Sin embargo, tomó estas medidas con los métodos burgueses del “bonapartismo revolucionario”, del sustituismo social de los explotados y oprimidos, y sin cuestionar la propiedad privada desde el punto de vista principista. De ahí que Trotsky caracterizara agudamente a los jacobinos como “utopistas de la igualdad sobre la base de la propiedad privada”.
Si Robespierre y Lenin pueden ser asimilados como gobiernos revolucionarios en condiciones de guerra civil, ahí termina la analogía. Es que, como acabamos de señalar, el de Robespierre fue un gobierno “bonapartista revolucionario”. El de Lenin fue de una naturaleza social y política completamente diferente: una dictadura proletaria sometida a las distorsiones de las condiciones de una guerra civil, agravadas por el aislamiento internacional al que terminó viéndose sometida la revolución.
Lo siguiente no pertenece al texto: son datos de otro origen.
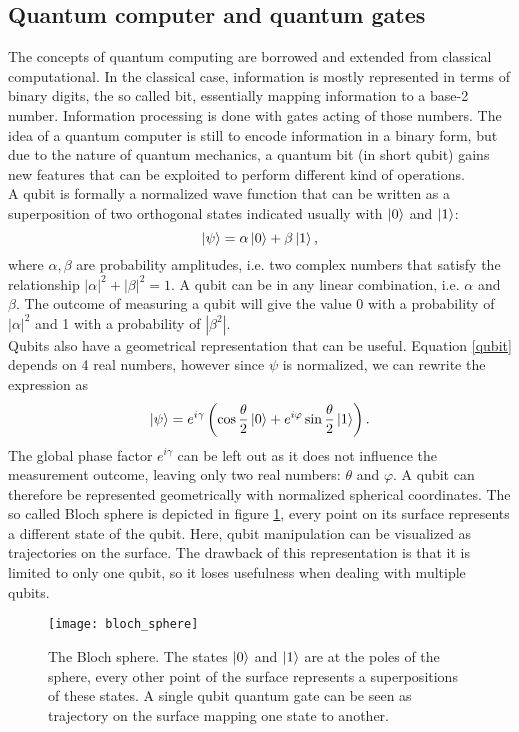 \subsection{Quantum computer and quantum gates}
The concepts of quantum computing are borrowed and extended from classical computational. In the classical case, information is mostly represented in terms of binary digits, the so called bit, essentially mapping information to a base-2 number. Information processing is done with gates acting of those numbers. The idea of a quantum computer is still to encode information in a binary form, but due to the nature of quantum mechanics, a quantum bit (in short qubit) gains new features that can be exploited to perform different kind of operations.\\
A qubit is formally a normalized wave function that can be written as a superposition of two orthogonal states indicated usually with $\ket{0}$ and $\ket{1}$:
\begin{equation}
\label{qubit}
\ket{\psi} = \alpha \ket{0} + \beta\ket{1},
\end{equation}
where $\alpha,\beta$ are probability amplitudes, i.e. two complex numbers that satisfy the relationship $|\alpha|^2+|\beta|^2 = 1$.
A qubit can be in any linear combination, i.e. $\alpha$ and $\beta$. The outcome of measuring a qubit will give the value 0 with a probability of $|\alpha|^2$ and 1 with a probability of $|\beta^2|$.\\
Qubits also have a geometrical representation that can be useful. Equation \eqref{qubit} depends on 4 real numbers, however since $\psi$ is normalized, we can rewrite the expression as
\begin{equation}
\ket{\psi} = e^{i\gamma}\left(\cos\frac{\theta}{2}\ket{0} + e^{i\varphi}\sin\frac{\theta}{2}\ket{1}\right).
\end{equation}
The global phase factor $e^{i\gamma}$ can be left out as it does not influence the measurement outcome, leaving only two real numbers: $\theta$ and $\varphi$. A qubit can therefore be represented geometrically with normalized spherical coordinates. The so called Bloch sphere is depicted in figure \ref{blochsphere}, every point on its surface represents a different state of the qubit. Here, qubit manipulation can be visualized as trajectories on the surface. The drawback of this representation is that it is limited to only one qubit, so it loses usefulness when dealing with multiple qubits.
\begin{figure}[H]
\centering
\texttt{[image: bloch\_sphere]}
\caption{The Bloch sphere. The states $\ket{0}$ and $\ket{1}$ are at the poles of the sphere, every other point of the surface represents a superpositions of these states. A single qubit quantum gate can be seen as trajectory on the surface mapping one state to another.}
\label{blochsphere}
\end{figure}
“Toda revolución es una guerra civil, puesto que se trata de reconfigurar la propiedad, y la propiedad, junto con la vida, es lo que resulta más caro al hombre”, dirá Mathiez, historiador clásico de la Revolución Francesa. Ambos gobiernos revolucionarios difieren por su naturaleza de clase. Robespierre no tuvo empacho en despachar los asuntos al ritmo de la guillotina. Pegó por izquierda, pero por la derecha también. Incluso pegó primero a la izquierda (sacándose de encima a los hebertistas y enragés, condenando a muerte a los principales dirigentes de las masas populares parisienses). La lógica del “bonapartismo revolucionario” tenía que ver con un gobierno que, si en determinados momentos se apoyó en los sans culottes (“los sin propiedad”), gobernaba en última instancia por cuenta de la burguesía.
El gobierno de Lenin tenía otra base social. Expresó la primera experiencia de la clase obrera en el poder. La lógica de su gobierno no era sustituista: es decir, por cuenta de una clase propietaria o de un nuevo sector privilegiado. Se trató de un gobierno de los trabajadores, de los explotados y oprimidos. Un gobierno que apostaba a la dirección colectiva de todos ellos, cualesquiera fueran las deformaciones a las cuales se vio efectivamente sometido en su experiencia.
Es ilustrativa una anécdota que relata Jean-Jaques Marie en oportunidad del V Congreso de los soviets del 4 de julio de 1918. Trotsky lee un decreto por el que se declara “fuera de la ley y pasibles de pena de muerte” a los elementos “descontrolados” que en Ucrania cruzaran la línea de demarcación del acuerdo de Brest-Litovsk para reavivar la guerra con los alemanes. Los eseristas de izquierda que sostienen y hasta fomentan estas incursiones irresponsables y ultraizquierdistas (¡su Comité Central ha decidido en secreto asesinar al embajador de Alemania para provocar la reanudación de la guerra!) se enfurecen con él y lo tachan de “Kerensky, fusilador, Bonaparte fracasado, Napoleón”. Trotsky responde que se “someterá a cualquier decisión del congreso y la implementará, esté o no de acuerdo con ella”, refutando la acusación de bonapartismo (Marie 2009: 191).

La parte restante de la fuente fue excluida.